▶ _Data shown_

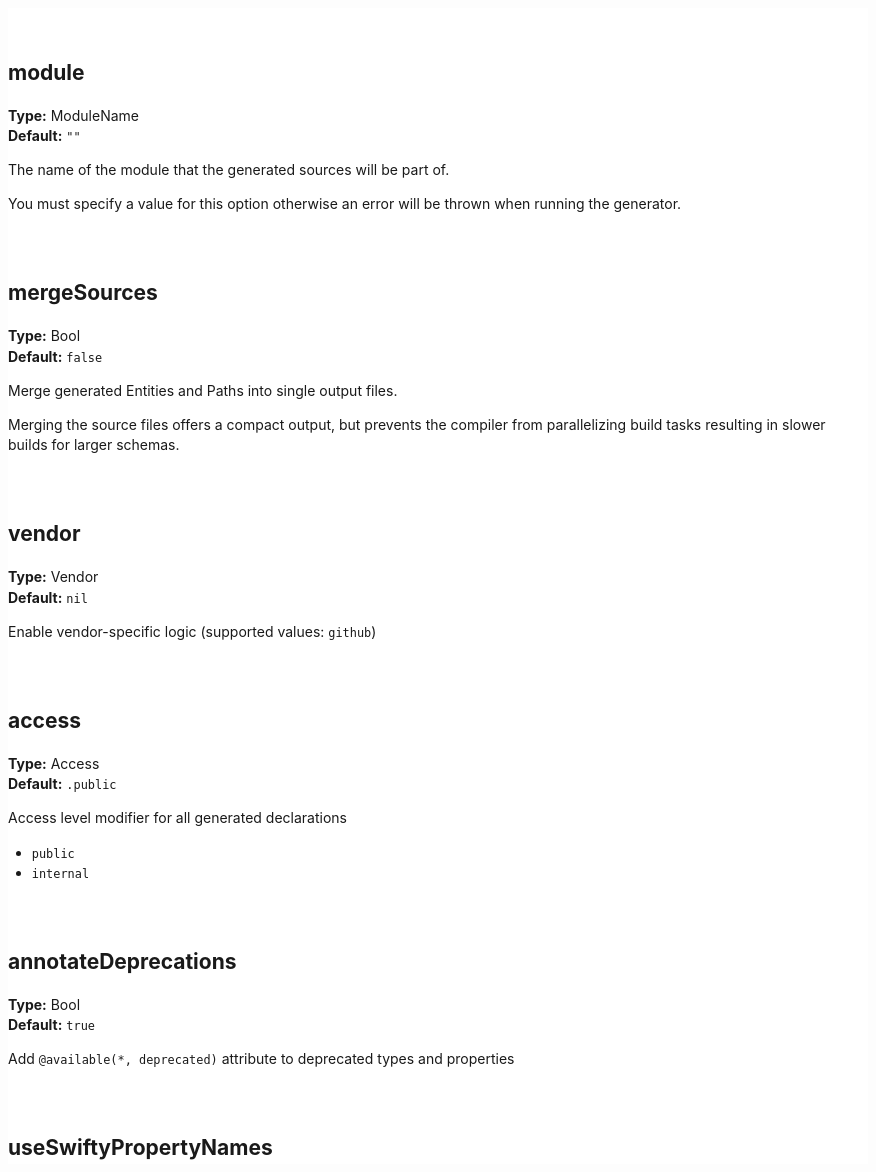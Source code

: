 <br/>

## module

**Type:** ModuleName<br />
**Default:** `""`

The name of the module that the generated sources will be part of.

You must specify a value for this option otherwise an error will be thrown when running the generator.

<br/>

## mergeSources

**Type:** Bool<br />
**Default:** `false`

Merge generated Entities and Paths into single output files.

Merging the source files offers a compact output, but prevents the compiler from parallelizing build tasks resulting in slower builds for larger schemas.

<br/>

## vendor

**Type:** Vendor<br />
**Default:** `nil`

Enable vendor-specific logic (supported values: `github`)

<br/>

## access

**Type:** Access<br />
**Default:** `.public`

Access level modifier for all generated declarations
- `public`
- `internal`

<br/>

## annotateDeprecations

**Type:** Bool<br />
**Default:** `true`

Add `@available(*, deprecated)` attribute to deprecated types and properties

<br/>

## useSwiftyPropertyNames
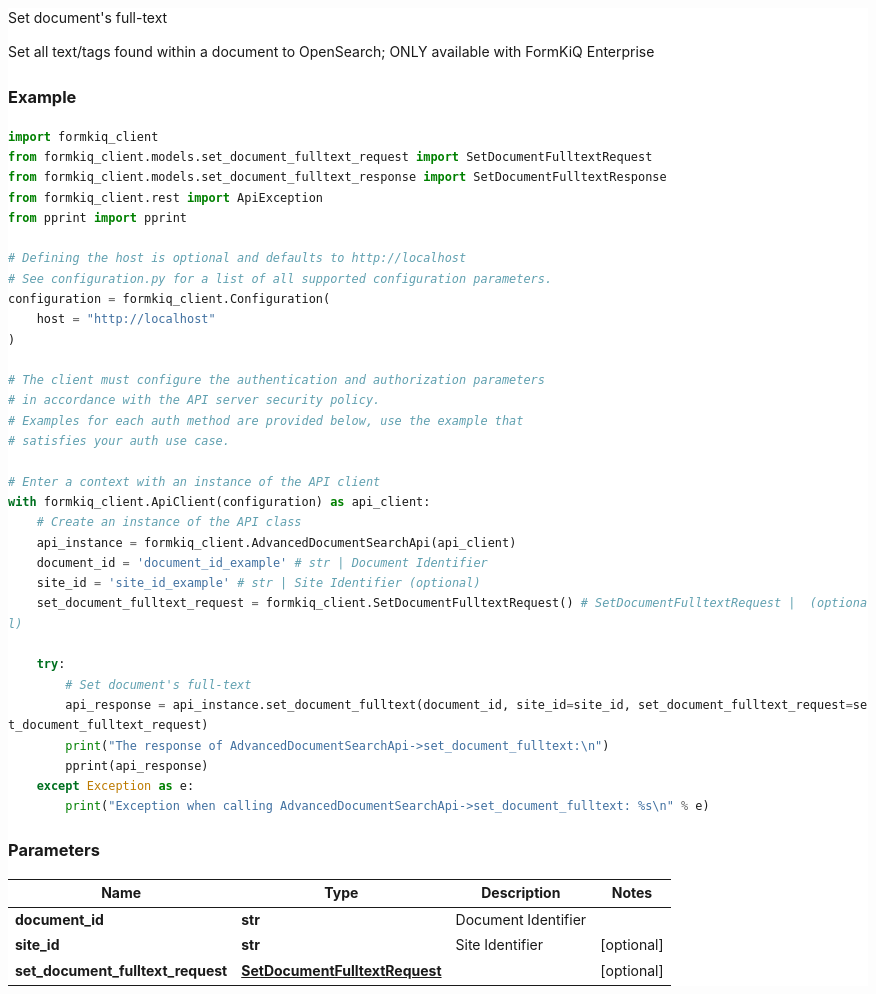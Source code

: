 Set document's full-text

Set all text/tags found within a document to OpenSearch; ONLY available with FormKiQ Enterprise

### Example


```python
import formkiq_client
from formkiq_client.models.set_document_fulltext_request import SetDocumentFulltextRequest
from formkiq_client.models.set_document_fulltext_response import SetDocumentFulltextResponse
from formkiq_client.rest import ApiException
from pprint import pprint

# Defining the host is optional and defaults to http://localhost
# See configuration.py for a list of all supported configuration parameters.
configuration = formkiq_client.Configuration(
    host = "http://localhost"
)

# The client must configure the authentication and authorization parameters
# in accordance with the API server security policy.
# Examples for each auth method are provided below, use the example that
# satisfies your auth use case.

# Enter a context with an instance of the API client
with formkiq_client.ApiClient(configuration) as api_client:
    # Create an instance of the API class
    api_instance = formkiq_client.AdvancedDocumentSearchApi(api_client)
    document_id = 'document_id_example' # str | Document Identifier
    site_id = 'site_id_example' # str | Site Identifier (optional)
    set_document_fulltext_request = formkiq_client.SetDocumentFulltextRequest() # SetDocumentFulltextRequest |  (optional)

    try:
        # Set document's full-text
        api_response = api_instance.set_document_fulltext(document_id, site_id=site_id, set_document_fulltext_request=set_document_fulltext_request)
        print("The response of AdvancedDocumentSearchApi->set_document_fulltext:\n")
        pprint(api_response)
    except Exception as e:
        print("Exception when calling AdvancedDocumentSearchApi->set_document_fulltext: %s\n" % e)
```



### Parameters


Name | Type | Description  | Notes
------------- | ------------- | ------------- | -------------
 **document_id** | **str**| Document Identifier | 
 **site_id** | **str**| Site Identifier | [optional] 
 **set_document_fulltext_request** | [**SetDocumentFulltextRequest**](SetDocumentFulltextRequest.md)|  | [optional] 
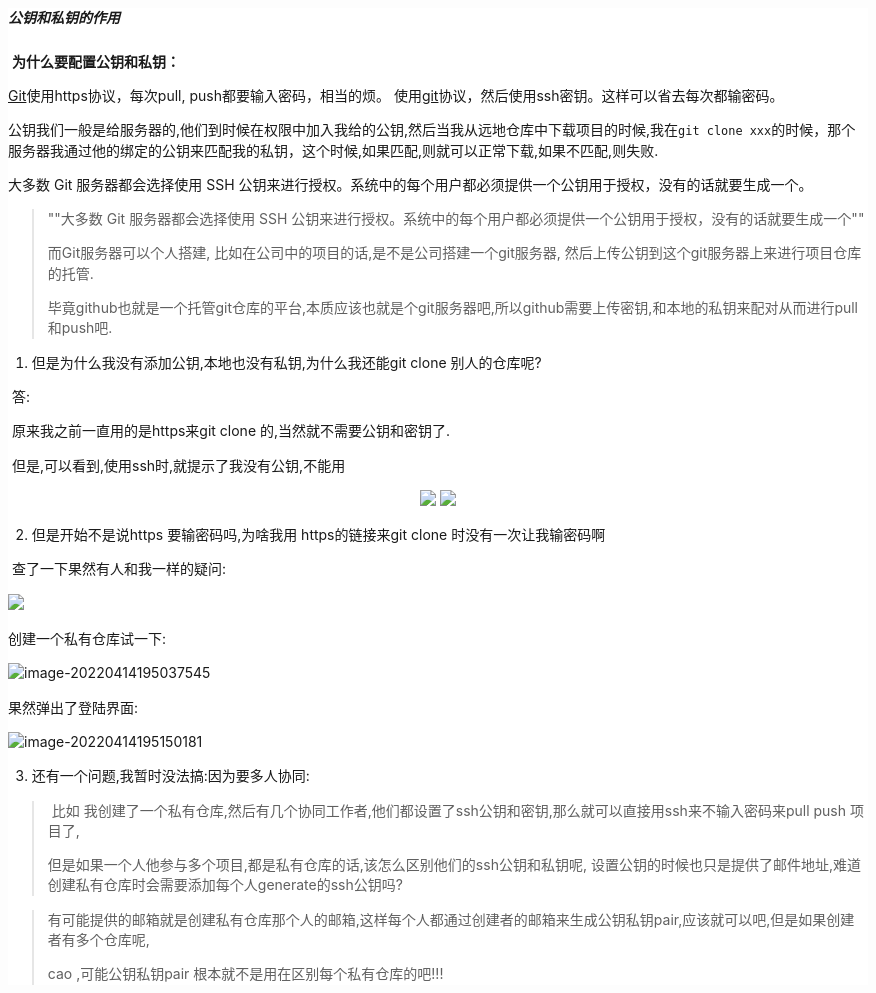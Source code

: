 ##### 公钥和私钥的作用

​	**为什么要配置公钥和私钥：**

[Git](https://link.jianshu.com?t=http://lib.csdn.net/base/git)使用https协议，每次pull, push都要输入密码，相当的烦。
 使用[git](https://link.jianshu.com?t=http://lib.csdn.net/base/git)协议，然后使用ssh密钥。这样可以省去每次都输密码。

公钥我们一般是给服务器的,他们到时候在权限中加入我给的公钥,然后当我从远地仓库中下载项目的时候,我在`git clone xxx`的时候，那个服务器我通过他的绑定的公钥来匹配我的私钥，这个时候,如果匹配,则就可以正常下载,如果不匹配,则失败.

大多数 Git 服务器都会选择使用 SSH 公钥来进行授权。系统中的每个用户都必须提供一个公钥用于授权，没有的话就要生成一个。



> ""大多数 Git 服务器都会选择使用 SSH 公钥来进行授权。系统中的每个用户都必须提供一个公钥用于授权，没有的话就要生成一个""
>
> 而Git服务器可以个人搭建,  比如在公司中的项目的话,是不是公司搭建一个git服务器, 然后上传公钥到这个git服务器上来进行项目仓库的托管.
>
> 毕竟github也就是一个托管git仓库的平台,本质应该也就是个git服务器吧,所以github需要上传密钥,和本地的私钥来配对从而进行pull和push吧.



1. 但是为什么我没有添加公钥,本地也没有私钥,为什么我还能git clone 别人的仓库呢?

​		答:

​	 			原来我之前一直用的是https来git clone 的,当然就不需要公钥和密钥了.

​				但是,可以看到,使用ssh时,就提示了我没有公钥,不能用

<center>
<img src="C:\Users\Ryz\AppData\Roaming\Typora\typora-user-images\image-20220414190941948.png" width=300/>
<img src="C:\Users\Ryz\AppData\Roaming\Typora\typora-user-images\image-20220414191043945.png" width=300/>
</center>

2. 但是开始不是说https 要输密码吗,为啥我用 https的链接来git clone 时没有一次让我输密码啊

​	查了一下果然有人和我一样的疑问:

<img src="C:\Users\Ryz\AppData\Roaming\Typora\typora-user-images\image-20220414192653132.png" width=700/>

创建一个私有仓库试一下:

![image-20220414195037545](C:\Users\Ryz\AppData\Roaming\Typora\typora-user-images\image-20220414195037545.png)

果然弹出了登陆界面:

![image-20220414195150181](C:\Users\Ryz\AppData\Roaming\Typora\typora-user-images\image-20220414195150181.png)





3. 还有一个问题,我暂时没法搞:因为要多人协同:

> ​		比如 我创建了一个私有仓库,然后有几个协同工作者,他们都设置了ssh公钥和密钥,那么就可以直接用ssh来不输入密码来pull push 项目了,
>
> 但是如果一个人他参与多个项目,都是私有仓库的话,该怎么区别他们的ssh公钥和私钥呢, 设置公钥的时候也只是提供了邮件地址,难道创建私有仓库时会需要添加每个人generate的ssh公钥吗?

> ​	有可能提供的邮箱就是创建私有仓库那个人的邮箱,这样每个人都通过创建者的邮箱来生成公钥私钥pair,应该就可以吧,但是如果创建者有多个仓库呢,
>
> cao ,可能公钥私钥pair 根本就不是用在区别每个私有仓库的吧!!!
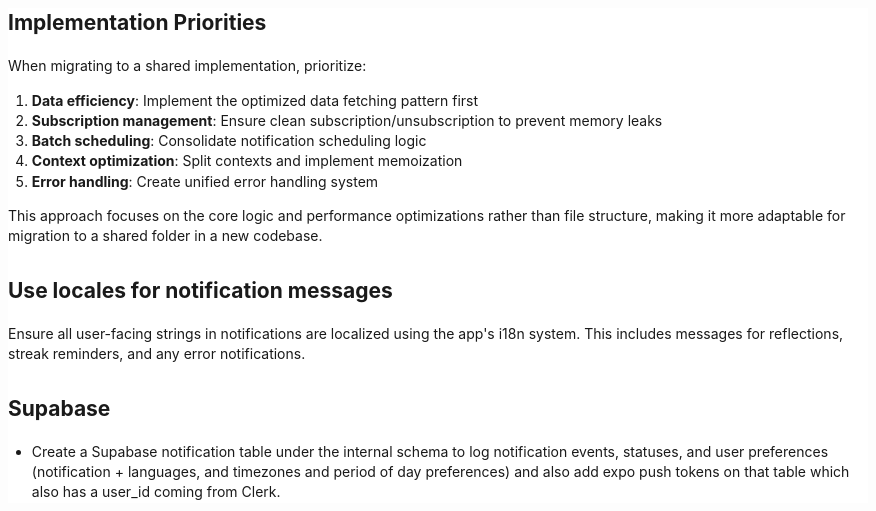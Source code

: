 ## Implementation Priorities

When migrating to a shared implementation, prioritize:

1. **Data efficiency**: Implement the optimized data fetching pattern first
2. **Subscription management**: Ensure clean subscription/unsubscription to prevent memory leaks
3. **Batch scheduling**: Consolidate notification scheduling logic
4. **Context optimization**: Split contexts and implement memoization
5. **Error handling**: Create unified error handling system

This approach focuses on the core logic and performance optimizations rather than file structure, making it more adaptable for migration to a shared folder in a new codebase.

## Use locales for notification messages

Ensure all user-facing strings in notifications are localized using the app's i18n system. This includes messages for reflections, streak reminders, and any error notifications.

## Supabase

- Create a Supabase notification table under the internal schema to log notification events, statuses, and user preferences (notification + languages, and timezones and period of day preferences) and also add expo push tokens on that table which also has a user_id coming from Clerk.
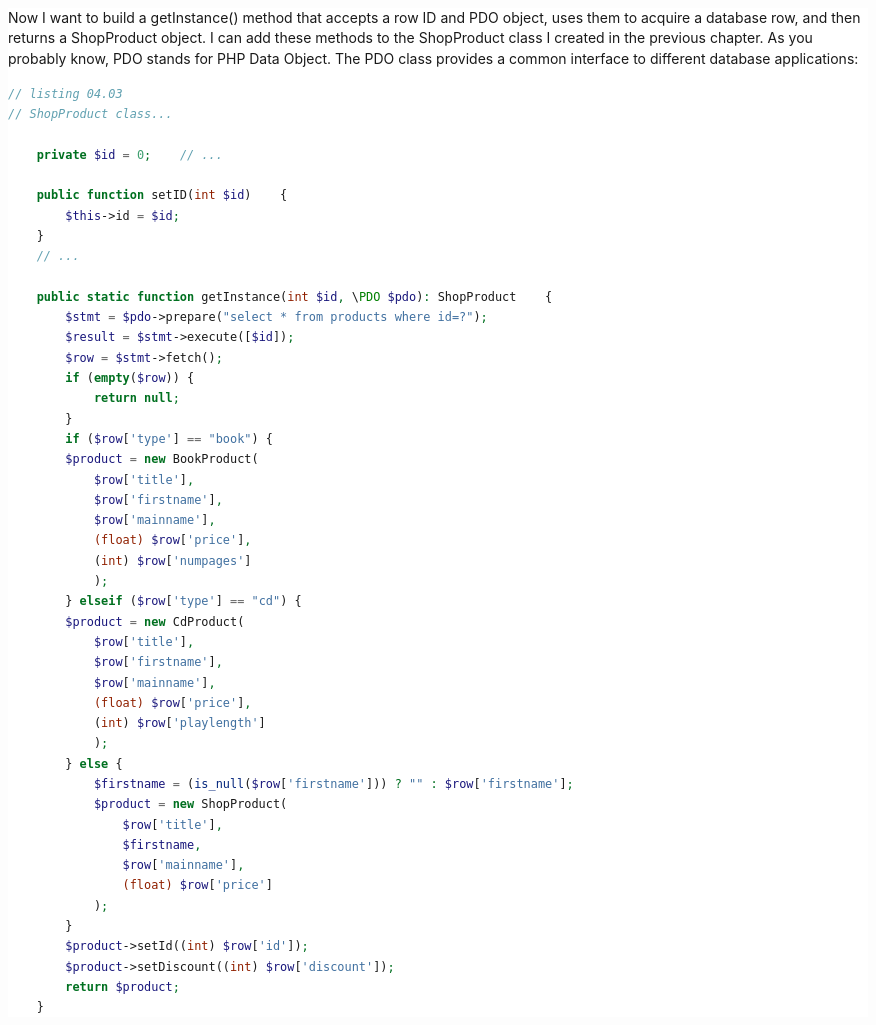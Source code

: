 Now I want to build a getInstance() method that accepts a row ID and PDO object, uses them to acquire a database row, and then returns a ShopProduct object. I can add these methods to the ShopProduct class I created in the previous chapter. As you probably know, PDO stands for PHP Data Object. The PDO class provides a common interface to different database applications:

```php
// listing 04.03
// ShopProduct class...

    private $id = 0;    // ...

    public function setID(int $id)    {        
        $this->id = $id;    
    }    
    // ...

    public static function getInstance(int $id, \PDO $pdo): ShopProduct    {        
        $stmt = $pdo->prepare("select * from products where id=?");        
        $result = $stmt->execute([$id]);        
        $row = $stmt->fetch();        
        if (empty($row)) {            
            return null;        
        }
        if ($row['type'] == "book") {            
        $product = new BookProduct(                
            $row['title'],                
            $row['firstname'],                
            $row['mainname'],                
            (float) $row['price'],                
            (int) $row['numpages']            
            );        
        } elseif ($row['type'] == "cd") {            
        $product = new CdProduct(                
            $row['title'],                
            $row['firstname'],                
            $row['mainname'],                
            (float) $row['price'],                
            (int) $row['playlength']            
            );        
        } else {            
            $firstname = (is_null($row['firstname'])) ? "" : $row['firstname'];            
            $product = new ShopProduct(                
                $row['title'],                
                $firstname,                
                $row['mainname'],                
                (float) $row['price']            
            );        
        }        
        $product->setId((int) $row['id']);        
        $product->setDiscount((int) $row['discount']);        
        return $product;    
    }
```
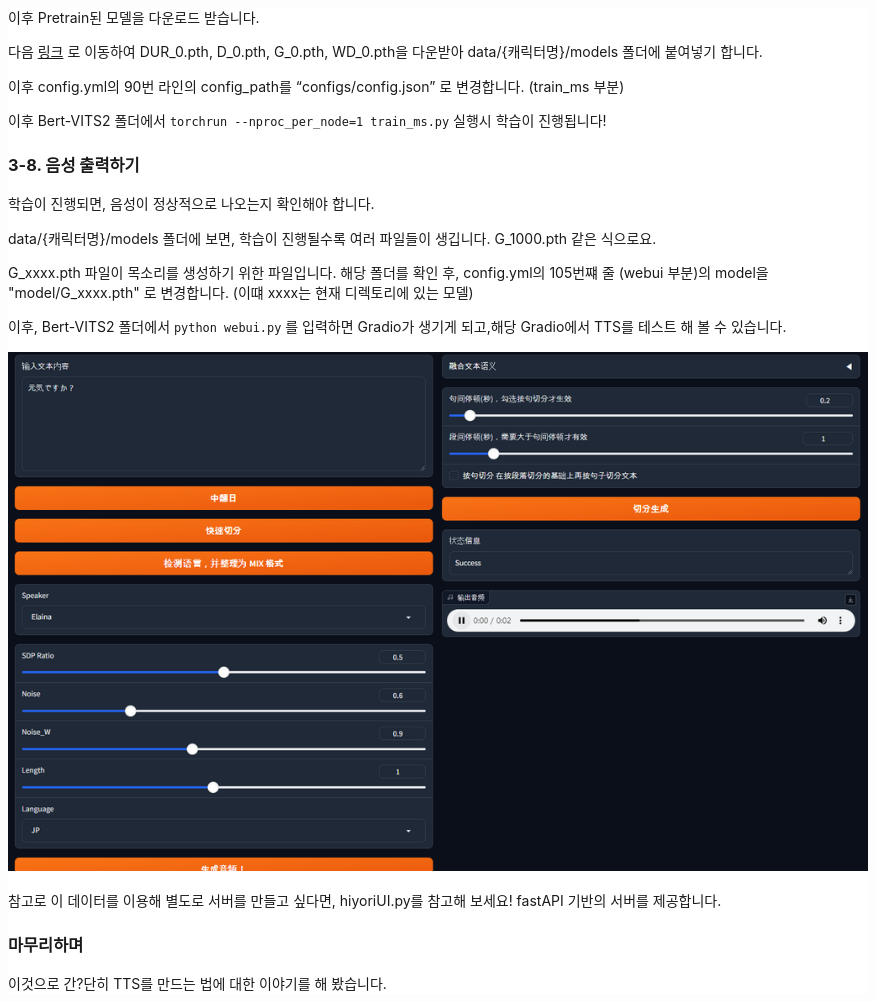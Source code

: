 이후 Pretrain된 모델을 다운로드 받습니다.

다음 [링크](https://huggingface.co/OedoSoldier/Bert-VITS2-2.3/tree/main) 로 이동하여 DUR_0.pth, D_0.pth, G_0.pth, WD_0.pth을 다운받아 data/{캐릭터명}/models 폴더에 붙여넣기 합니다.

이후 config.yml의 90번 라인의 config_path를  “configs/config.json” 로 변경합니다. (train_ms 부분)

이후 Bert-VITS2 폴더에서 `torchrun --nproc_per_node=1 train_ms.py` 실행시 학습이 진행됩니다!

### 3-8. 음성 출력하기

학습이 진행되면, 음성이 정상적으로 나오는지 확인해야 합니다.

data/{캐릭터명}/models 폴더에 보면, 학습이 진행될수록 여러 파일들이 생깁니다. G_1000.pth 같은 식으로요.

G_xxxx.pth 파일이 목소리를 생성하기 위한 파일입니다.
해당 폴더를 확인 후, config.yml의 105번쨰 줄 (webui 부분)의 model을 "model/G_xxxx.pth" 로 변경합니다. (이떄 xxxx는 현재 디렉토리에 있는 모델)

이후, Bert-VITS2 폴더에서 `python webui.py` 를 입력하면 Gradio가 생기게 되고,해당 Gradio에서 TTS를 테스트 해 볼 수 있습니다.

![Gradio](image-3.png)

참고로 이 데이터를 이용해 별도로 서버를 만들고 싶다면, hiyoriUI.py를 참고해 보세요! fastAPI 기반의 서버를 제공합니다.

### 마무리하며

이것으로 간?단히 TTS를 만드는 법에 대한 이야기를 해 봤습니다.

▶ _Task directions_
Lines with the word "pprint": tally them across the material and give only the total.

▶ _Solution to this task_
2